Мальчишки, прижавшись к стене, пропускают сухопарую балерину с фиолетовыми локонами, ведущую стайку девочек в одинаковых красных сарафанах и кокошниках.

— Привет, пацаны, вы чего тут? — оглядывается последняя из девочек.

Это рыжая Маринка, которую они не узнали в этом наряде.

— Да так, — бурчит Муха, глянув на потупившегося Дёму.

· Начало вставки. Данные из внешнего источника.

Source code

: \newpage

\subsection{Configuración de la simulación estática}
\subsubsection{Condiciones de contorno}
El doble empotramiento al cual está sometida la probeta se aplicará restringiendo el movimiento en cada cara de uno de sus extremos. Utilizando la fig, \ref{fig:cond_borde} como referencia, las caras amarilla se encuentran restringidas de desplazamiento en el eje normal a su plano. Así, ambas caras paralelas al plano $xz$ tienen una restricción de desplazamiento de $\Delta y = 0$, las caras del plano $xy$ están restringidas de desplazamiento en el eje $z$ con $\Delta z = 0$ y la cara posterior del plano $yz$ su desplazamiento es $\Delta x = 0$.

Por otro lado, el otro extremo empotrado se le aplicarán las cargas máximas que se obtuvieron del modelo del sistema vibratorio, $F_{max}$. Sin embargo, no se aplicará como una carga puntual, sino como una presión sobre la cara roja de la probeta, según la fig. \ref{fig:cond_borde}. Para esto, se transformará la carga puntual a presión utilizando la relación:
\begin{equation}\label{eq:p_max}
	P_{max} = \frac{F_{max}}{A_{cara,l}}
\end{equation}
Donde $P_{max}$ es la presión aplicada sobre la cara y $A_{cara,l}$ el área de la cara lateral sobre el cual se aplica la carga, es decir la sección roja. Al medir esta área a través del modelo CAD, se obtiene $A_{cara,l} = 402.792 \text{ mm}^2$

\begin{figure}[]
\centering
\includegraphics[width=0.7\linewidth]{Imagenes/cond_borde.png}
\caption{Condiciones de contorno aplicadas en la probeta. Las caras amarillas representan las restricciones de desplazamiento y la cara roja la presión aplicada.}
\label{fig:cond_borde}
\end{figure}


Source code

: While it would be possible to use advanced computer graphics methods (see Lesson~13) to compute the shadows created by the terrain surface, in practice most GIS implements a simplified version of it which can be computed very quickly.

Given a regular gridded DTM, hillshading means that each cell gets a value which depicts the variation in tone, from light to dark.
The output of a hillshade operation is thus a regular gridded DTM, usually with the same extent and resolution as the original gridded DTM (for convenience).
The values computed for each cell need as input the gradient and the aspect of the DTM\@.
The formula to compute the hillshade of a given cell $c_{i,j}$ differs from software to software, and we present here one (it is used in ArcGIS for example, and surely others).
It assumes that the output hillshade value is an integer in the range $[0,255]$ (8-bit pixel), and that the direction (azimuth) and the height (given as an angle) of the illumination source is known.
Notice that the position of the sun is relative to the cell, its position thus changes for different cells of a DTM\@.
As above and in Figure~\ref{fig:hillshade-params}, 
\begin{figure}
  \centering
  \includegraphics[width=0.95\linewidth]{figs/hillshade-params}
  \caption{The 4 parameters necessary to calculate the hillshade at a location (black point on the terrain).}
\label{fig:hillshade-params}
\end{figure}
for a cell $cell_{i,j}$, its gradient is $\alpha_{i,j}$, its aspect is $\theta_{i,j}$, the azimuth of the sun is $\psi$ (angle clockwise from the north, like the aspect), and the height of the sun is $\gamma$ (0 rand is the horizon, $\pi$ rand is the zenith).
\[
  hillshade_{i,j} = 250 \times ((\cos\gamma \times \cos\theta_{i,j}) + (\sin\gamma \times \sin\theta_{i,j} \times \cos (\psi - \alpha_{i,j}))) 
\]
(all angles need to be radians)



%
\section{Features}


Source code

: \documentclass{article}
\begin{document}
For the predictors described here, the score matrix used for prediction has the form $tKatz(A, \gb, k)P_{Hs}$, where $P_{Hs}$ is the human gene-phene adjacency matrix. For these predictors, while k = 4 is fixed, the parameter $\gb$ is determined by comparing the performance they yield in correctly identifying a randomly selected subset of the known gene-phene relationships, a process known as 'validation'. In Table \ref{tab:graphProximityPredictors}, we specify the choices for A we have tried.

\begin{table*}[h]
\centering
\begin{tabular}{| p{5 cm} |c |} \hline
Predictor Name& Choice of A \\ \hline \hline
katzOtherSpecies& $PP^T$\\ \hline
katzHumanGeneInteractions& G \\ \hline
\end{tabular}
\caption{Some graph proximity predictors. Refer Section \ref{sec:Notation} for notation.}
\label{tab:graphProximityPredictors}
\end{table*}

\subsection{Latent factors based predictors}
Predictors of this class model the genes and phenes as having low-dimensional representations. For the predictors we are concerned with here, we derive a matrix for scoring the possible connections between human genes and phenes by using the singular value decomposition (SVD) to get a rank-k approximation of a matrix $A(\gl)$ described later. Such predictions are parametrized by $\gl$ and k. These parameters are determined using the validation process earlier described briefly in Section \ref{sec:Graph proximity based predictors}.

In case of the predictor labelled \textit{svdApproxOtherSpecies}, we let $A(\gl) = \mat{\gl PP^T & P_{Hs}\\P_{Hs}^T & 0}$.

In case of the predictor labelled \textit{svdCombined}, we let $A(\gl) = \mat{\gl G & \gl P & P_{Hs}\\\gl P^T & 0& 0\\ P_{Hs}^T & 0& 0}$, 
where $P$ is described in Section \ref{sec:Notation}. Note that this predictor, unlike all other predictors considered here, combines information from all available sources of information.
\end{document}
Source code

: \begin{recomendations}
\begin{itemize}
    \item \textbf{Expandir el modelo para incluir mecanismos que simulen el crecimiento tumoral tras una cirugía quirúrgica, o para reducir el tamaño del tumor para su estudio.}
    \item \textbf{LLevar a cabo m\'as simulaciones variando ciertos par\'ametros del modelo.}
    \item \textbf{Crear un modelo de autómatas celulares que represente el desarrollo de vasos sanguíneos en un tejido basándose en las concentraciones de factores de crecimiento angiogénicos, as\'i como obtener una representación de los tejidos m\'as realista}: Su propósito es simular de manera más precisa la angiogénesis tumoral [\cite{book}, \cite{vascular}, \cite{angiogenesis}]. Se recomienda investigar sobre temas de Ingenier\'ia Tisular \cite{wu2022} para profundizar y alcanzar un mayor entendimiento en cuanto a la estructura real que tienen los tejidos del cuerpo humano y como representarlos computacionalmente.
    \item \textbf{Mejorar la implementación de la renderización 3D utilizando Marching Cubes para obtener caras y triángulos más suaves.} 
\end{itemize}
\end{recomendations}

Спускаясь со второго этажа в зимний сад, они видят, что на выходе, как бронзовый солдат на посту, стоит Евгеша. Пацаны, скрывшись за кустами, сквозь просветы листьев глядят на Евгешу. Под кустами в кафельном ручье плавают разноцветные тропические рыбы.

— Пошли, что ли? — неуверенно говорит Кастет.

— Нас директор отпустил! — убеждает себя и остальных Циммер.

— Пошли!

Дёма решительно выходит из укрытия, и остальные за ним.

Евгеша загораживает выход и, уперев руки в бока, строго глядит на пацанов.

Дёма упрямо идет на нее, но Евгеша не двигается.

— Пройти дайте! — почти упирается в билетершу Дёма.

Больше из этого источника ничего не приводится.